## TASK DESCRIPTION
Would you please copy each line below that includes the string "Solution"?

## DATA FOR THIS TASK
=== Section Start ===

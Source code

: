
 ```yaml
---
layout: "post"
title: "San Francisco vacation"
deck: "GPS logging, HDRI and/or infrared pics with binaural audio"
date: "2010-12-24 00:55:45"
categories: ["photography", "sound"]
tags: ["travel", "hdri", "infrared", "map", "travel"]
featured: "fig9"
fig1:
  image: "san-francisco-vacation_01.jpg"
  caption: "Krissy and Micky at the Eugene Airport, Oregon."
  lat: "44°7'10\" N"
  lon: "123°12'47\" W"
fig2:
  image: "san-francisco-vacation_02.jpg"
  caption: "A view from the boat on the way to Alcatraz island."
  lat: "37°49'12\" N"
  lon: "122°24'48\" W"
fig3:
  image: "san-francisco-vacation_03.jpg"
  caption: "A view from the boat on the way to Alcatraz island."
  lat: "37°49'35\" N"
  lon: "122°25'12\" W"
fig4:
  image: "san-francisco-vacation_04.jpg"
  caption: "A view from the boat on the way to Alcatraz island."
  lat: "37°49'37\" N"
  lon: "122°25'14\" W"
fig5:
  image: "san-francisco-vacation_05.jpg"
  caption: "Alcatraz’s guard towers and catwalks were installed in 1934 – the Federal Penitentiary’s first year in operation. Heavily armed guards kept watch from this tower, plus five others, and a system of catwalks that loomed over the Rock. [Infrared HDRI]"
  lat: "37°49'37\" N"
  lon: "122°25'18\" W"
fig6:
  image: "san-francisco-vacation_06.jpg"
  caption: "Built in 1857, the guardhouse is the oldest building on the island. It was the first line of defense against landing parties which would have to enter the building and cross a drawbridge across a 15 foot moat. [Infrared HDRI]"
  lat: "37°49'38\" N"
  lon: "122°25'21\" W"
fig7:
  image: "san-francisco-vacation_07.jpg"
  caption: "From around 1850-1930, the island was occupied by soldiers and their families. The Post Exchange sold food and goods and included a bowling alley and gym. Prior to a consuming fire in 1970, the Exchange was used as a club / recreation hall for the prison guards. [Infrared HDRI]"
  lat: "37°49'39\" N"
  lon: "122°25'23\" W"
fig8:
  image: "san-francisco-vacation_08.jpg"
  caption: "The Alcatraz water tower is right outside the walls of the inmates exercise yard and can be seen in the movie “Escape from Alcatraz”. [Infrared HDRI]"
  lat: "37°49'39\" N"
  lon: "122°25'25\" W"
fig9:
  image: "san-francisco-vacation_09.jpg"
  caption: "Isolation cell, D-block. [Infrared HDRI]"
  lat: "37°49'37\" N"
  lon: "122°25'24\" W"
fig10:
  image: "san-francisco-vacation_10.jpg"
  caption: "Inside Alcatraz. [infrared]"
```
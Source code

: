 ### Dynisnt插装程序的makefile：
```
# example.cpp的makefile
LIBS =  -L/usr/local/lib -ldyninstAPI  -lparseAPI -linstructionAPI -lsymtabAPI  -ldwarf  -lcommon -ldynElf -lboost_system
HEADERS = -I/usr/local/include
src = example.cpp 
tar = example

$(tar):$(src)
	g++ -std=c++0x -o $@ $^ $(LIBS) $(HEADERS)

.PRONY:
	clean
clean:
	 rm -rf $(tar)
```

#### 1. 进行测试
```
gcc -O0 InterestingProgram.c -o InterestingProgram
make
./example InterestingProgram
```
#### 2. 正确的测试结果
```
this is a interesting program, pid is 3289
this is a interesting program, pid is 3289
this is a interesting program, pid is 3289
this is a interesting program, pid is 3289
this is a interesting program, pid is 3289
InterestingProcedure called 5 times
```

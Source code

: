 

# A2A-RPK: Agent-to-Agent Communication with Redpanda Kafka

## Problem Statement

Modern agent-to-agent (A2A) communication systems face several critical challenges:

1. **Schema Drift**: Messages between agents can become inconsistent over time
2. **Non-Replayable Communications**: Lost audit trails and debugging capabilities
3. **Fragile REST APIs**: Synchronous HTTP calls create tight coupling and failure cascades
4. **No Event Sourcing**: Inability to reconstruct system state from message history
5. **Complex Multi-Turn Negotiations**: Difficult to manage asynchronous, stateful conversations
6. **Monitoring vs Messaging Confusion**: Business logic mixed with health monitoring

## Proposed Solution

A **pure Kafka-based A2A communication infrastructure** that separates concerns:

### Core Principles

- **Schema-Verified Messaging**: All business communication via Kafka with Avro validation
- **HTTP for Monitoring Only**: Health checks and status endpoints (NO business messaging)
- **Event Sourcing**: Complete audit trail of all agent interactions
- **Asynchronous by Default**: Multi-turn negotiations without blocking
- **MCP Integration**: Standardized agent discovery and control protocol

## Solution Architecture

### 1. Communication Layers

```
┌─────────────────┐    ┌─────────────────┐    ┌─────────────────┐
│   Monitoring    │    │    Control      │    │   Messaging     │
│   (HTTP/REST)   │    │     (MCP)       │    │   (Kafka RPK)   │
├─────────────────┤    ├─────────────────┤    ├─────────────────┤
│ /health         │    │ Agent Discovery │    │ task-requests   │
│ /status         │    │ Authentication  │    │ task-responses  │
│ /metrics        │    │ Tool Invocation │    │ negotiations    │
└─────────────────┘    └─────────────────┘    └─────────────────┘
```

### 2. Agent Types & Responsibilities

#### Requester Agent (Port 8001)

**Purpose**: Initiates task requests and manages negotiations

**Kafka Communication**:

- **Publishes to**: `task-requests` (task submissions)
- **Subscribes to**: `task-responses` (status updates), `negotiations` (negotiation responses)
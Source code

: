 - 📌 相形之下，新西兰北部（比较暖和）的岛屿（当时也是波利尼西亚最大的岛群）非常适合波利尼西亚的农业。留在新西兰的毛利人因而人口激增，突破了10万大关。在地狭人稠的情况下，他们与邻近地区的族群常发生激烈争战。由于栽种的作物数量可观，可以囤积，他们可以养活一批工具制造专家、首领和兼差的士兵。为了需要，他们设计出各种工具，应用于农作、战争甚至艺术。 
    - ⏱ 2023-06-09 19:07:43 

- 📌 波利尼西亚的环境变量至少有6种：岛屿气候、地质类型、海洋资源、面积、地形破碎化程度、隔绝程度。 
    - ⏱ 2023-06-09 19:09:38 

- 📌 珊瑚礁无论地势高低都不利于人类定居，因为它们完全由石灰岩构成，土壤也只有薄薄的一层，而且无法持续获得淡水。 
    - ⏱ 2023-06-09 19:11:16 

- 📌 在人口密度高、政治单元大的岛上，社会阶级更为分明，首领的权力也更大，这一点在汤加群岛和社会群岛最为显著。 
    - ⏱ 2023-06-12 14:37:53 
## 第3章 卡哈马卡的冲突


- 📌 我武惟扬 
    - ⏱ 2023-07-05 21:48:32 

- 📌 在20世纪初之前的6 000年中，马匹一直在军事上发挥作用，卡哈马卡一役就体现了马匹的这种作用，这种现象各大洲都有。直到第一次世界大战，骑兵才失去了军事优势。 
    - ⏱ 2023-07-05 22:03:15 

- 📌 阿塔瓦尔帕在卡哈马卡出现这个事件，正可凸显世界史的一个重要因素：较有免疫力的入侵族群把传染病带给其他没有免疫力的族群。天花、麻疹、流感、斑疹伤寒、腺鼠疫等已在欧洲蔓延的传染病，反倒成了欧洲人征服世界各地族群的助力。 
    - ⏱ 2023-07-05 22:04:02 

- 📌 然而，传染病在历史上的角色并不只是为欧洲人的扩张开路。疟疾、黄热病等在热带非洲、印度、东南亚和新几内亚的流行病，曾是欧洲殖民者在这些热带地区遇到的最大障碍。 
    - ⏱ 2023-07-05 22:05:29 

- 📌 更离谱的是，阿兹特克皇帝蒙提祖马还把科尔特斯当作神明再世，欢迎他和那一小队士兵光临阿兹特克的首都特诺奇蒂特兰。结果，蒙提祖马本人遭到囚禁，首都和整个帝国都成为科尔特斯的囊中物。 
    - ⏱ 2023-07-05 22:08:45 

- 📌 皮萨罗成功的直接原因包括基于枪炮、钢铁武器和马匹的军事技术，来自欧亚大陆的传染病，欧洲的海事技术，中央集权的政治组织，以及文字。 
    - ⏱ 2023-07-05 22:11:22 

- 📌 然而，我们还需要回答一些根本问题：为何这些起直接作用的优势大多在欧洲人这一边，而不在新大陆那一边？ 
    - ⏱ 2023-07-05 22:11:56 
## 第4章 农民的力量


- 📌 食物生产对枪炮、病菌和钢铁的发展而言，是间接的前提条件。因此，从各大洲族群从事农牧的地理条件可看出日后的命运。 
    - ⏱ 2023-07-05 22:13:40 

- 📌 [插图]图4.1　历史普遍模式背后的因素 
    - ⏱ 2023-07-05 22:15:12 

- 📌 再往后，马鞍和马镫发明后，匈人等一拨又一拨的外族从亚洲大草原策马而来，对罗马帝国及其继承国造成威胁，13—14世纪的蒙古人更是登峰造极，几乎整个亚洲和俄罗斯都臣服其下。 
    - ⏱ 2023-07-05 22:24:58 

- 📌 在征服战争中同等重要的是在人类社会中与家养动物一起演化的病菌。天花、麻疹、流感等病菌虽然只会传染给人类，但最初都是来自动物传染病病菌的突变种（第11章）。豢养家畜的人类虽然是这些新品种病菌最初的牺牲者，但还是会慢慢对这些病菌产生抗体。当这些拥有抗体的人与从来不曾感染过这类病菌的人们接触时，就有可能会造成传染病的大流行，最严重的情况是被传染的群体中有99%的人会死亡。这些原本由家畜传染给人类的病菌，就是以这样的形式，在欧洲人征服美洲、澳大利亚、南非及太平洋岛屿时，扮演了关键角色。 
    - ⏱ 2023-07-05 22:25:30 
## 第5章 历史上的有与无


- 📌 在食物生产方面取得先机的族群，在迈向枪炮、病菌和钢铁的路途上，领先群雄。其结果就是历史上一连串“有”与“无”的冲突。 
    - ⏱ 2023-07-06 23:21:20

=== Section End ===

## ANSWER FOR THE TASK
## Proposed Solution
## Solution Architecture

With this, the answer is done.